I thought to myself, “Father, would you reveal to me maybe the top five or six times that I’ve been so discouraged – I mean so emotionally discouraged at the point where the thoughts were going through my mind, ‘just quit.  Just quit’?”  I made a quick list.  First was in the first two years of my marriage.  It was so frustrating and it was so hard.  I loved her so much.  I just thought, “This is never going to work.”

I remember having the thought, “Just quit.”  I remember in the third year of my very first pastor.  Everything I dreamed it meant to be a pastor it was not.  I just thought, “Man, this is nuts.”  I remember sitting quietly in my car thinking, “You know what?  Just quit.  Just quit.”
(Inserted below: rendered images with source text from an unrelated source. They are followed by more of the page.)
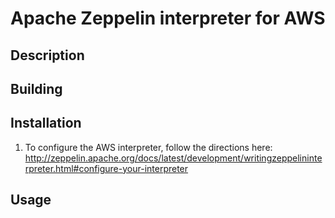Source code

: # Apache Zeppelin interpreter for AWS

## Description

## Building

## Installation
1. To configure the AWS interpreter, follow the directions here: http://zeppelin.apache.org/docs/latest/development/writingzeppelininterpreter.html#configure-your-interpreter

## Usage
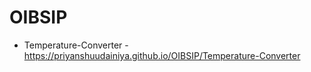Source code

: # OIBSIP
* Temperature-Converter - https://priyanshuudainiya.github.io/OIBSIP/Temperature-Converter
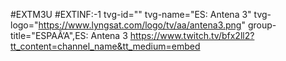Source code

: #EXTM3U
#EXTINF:-1 tvg-id="" tvg-name="ES: Antena 3" tvg-logo="https://www.lyngsat.com/logo/tv/aa/antena3.png" group-title="ESPAÃ‘A",ES: Antena 3
https://www.twitch.tv/bfx2ll2?tt_content=channel_name&tt_medium=embed
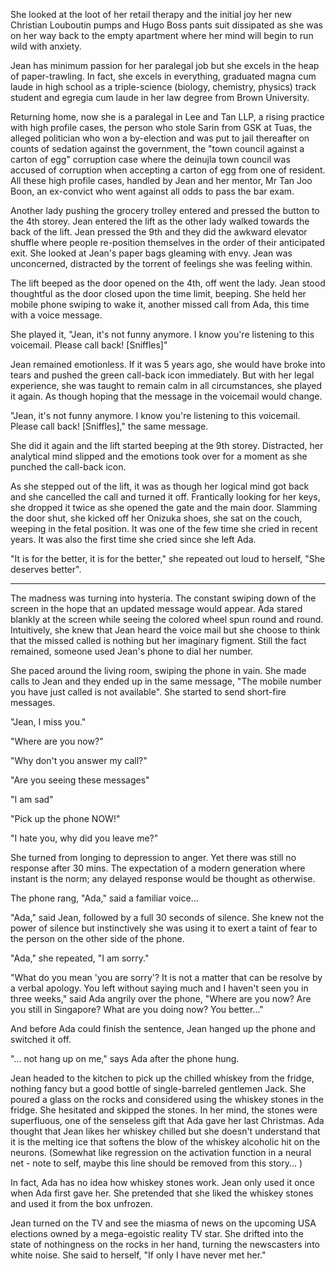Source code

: She looked at the loot of her retail therapy and the initial joy her new Christian Louboutin pumps and Hugo Boss pants suit dissipated as she was on her way back to the empty apartment where her mind will begin to run wild with anxiety.

Jean has minimum passion for her paralegal job but she excels in the heap of paper-trawling. In fact, she excels in everything, graduated magna cum laude in high school as a triple-science (biology, chemistry, physics) track student and egregia cum laude in her law degree from Brown University.

Returning home, now she is a paralegal in Lee and Tan LLP, a rising practice with high profile cases, the person who stole Sarin from GSK at Tuas, the alleged politician who won a by-election and was put to jail thereafter on counts of sedation against the government, the "town council against a carton of egg" corruption case where the deinujla town council was accused of corruption when accepting a carton of egg from one of resident. All these high profile cases, handled by Jean and her mentor, Mr Tan Joo Boon, an ex-convict who went against all odds to pass the bar exam.

Another lady pushing the grocery trolley entered and pressed the button to the 4th storey. Jean entered the lift as the other lady walked towards the back of the lift. Jean pressed the 9th and they did the awkward elevator shuffle where people re-position themselves in the order of their anticipated exit. She looked at Jean's paper bags gleaming with envy. Jean was unconcerned, distracted by the torrent of feelings she was feeling within.

The lift beeped as the door opened on the 4th, off went the lady. Jean stood thoughtful as the door closed upon the time limit, beeping. She held her mobile phone swiping to wake it, another missed call from Ada, this time with a voice message.

She played it, "Jean, it's not funny anymore. I know you're listening to this voicemail. Please call back! [Sniffles]"

Jean remained emotionless. If it was 5 years ago, she would have broke into tears and pushed the green call-back icon immediately. But with her legal experience, she was taught to remain calm in all circumstances, she played it again. As though hoping that the message in the voicemail would change.

"Jean, it's not funny anymore. I know you're listening to this voicemail. Please call back! [Sniffles]," the same message.

She did it again and the lift started beeping at the 9th storey. Distracted, her analytical mind slipped and the emotions took over for a moment as she punched the call-back icon.

As she stepped out of the lift, it was as though her logical mind got back and she cancelled the call and turned it off. Frantically looking for her keys, she dropped it twice as she opened the gate and the main door. Slamming the door shut, she kicked off her Onizuka shoes, she sat on the couch, weeping in the fetal position. It was one of the few time she cried in recent years. It was also the first time she cried since she left Ada.

"It is for the better, it is for the better," she repeated out loud to herself, "She deserves better".

----


The madness was turning into hysteria. The constant swiping down of the screen in the hope that an updated message would appear. Ada stared blankly at the screen while seeing the colored wheel spun round and round. Intuitively, she knew that Jean heard the voice mail but she choose to think that the missed called is nothing but her imaginary figment. Still the fact remained, someone used Jean's phone to dial her number.

She paced around the living room, swiping the phone in vain. She made calls to Jean and they ended up in the same message, "The mobile number you have just called is not available". She started to send short-fire messages.

"Jean, I miss you."

"Where are you now?"

"Why don't you answer my call?"

"Are you seeing these messages"

"I am sad"

"Pick up the phone NOW!"

"I hate you, why did you leave me?"

She turned from longing to depression to anger. Yet there was still no response after 30 mins. The expectation of a modern generation where instant is the norm; any delayed response would be thought as otherwise.

The phone rang, "Ada," said a familiar voice...

"Ada," said Jean, followed by a full 30 seconds of silence. She knew not the power of silence but instinctively she was using it to exert a taint of fear to the person on the other side of the phone.

"Ada," she repeated, "I am sorry."

"What do you mean 'you are sorry'? It is not a matter that can be resolve by a verbal apology. You left without saying much and I haven't seen you in three weeks," said Ada angrily over the phone, "Where are you now? Are you still in Singapore? What are you doing now? You better..."

And before Ada could finish the sentence, Jean hanged up the phone and switched it off.

"... not hang up on me," says Ada after the phone hung.

Jean headed to the kitchen to pick up the chilled whiskey from the fridge, nothing fancy but a good bottle of single-barreled gentlemen Jack. She poured a glass on the rocks and considered using the whiskey stones in the fridge. She hesitated and skipped the stones. In her mind, the stones were superfluous, one of the senseless gift that Ada gave her last Christmas. Ada thought that Jean likes her whiskey chilled but she doesn't understand that it is the melting ice that softens the blow of the whiskey alcoholic hit on the neurons. (Somewhat like regression on the activation function in a neural net - note to self, maybe this line should be removed from this story... )

In fact, Ada has no idea how whiskey stones work. Jean only used it once when Ada first gave her. She pretended that she liked the whiskey stones and used it from the box unfrozen.

Jean turned on the TV and see the miasma of news on the upcoming USA elections owned by a mega-egoistic reality TV star. She drifted into the state of nothingness on the rocks in her hand, turning the newscasters into white noise.
She said to herself, "If only I have never met her."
The third was I had one of my sons go through a season of rebellion.  I mean, we tried everything under the sun.  I just remember getting so frustrated and trying everything, and trying to be the dad I’m supposed to be and understanding, and then firm, and then hard, and then loving and then just, “You know what?  Just forget it.  I’m just sick of the whole thing.”  Just came that close to just saying, “You know what?  Just let him do whatever he wants.  I don’t care.  I just can’t take the hassle anymore.”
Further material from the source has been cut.